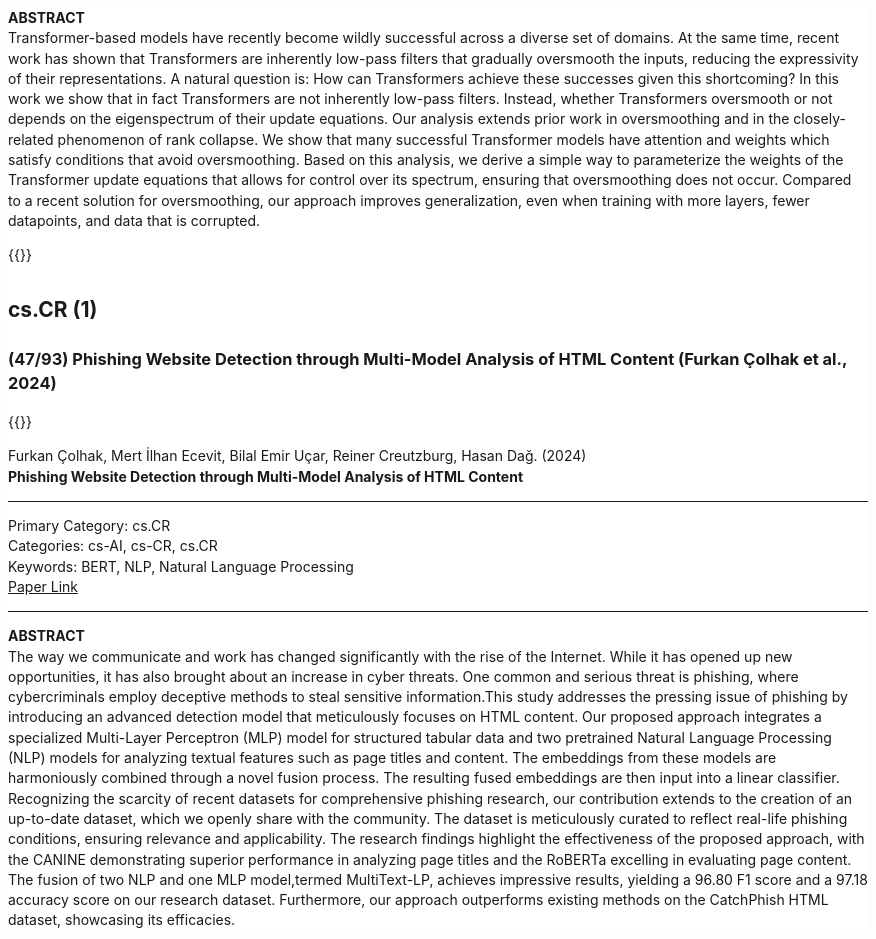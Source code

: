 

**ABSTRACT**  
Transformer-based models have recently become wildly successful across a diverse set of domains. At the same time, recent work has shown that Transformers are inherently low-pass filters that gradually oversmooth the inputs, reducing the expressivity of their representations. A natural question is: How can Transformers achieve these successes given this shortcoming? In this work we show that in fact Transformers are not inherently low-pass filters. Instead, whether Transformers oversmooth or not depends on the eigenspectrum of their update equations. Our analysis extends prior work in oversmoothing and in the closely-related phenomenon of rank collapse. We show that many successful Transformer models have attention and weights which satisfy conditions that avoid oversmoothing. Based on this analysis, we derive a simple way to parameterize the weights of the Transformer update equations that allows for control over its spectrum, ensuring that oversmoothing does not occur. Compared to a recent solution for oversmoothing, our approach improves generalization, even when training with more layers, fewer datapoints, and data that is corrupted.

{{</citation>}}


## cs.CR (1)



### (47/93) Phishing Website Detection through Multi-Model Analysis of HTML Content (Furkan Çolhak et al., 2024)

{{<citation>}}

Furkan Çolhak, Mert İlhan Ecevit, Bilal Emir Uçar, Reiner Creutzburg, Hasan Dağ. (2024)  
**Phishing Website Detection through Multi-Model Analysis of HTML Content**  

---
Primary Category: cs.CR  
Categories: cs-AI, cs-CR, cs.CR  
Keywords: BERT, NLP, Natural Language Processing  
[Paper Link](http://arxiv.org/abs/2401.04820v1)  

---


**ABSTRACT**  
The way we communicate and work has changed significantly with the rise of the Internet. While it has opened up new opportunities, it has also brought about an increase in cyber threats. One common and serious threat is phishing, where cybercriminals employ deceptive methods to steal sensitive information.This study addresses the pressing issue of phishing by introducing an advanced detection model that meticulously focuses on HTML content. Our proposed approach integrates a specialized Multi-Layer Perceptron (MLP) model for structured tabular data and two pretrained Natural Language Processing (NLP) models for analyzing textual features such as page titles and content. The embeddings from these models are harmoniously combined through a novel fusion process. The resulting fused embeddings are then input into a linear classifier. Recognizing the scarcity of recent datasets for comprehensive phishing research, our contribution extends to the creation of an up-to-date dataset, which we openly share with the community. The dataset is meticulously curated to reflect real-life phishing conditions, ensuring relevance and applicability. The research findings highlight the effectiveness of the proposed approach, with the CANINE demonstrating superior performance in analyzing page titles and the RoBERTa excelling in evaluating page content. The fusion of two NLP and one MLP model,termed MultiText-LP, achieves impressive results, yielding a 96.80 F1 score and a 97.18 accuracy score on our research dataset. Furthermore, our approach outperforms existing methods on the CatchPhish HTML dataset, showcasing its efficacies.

━━━━━━

Exercise prompt — Only the number is wanted here. How many lines in the entries contain "Processing"?

Response for this exercise — 2